[Material supplied — start]

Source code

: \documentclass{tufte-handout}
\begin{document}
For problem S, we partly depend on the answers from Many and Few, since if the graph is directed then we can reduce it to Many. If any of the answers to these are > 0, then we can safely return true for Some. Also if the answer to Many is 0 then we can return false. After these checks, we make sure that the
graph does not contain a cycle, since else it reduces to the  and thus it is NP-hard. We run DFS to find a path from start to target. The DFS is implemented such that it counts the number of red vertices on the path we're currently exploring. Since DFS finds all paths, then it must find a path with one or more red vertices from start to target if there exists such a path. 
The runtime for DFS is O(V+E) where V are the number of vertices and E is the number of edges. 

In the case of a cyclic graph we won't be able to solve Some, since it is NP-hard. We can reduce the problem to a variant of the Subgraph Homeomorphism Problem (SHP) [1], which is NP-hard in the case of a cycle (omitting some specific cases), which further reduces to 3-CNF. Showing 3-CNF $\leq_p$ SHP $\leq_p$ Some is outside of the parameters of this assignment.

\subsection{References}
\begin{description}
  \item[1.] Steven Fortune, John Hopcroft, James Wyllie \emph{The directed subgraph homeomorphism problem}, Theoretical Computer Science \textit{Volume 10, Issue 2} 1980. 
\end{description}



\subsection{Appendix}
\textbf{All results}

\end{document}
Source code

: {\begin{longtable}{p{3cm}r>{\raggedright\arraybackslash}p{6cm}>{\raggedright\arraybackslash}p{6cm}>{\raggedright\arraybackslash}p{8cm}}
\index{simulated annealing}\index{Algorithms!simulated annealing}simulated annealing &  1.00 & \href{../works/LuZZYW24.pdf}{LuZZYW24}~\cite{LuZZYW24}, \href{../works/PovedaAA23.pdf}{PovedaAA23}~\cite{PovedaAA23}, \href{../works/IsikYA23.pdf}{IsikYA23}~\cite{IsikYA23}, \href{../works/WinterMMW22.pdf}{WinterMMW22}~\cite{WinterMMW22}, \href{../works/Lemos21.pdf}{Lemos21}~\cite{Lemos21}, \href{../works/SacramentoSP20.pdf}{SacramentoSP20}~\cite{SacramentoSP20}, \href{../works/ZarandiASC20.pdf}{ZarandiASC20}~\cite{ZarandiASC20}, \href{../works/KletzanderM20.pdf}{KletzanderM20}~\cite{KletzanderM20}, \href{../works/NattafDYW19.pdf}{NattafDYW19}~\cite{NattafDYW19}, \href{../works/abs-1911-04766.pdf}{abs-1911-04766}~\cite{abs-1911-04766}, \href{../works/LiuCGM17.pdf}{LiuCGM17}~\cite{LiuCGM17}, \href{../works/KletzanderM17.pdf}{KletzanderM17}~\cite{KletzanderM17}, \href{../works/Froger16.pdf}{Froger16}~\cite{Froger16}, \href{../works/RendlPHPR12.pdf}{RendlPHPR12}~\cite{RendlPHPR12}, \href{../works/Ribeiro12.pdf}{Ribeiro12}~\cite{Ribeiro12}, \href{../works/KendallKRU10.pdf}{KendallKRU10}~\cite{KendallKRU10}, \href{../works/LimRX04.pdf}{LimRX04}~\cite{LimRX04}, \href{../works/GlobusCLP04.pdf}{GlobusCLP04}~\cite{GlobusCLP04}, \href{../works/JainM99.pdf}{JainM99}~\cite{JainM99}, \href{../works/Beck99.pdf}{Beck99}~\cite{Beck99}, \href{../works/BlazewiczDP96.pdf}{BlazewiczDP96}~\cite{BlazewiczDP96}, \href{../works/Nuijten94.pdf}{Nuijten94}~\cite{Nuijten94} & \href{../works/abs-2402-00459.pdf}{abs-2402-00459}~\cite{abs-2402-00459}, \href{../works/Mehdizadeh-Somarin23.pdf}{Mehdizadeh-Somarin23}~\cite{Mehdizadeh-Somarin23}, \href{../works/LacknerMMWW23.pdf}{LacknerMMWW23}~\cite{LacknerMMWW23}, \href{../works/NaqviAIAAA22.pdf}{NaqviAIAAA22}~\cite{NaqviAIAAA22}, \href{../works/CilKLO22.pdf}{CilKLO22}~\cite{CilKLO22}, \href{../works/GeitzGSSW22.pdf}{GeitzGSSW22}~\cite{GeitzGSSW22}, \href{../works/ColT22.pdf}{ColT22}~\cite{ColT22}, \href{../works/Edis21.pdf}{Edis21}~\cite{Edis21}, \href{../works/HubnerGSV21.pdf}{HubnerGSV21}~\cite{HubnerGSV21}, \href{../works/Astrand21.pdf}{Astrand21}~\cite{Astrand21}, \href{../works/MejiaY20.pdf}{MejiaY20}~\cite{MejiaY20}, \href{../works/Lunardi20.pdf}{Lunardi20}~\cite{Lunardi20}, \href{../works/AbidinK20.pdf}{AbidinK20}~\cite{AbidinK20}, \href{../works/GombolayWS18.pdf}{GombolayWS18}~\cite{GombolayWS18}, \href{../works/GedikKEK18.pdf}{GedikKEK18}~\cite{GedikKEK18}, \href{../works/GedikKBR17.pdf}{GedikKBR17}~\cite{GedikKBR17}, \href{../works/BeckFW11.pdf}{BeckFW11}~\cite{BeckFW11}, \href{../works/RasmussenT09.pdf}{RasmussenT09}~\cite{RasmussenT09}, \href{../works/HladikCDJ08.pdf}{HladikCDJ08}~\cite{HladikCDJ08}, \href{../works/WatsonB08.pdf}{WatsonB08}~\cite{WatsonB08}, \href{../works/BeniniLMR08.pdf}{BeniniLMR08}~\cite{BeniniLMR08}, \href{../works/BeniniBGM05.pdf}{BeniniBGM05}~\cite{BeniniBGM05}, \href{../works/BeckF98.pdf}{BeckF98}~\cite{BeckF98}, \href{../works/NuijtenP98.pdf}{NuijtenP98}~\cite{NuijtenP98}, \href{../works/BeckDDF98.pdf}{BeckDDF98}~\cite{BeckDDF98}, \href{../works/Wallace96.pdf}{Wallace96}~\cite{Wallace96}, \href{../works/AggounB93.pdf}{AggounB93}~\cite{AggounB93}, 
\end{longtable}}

[Material supplied — finish]

**Task prompt**. If a line in the records contains the string "number", copy it out.

**Result for this exercise**.
graph does not contain a cycle, since else it reduces to the  and thus it is NP-hard. We run DFS to find a path from start to target. The DFS is implemented such that it counts the number of red vertices on the path we're currently exploring. Since DFS finds all paths, then it must find a path with one or more red vertices from start to target if there exists such a path. 
The runtime for DFS is O(V+E) where V are the number of vertices and E is the number of edges. 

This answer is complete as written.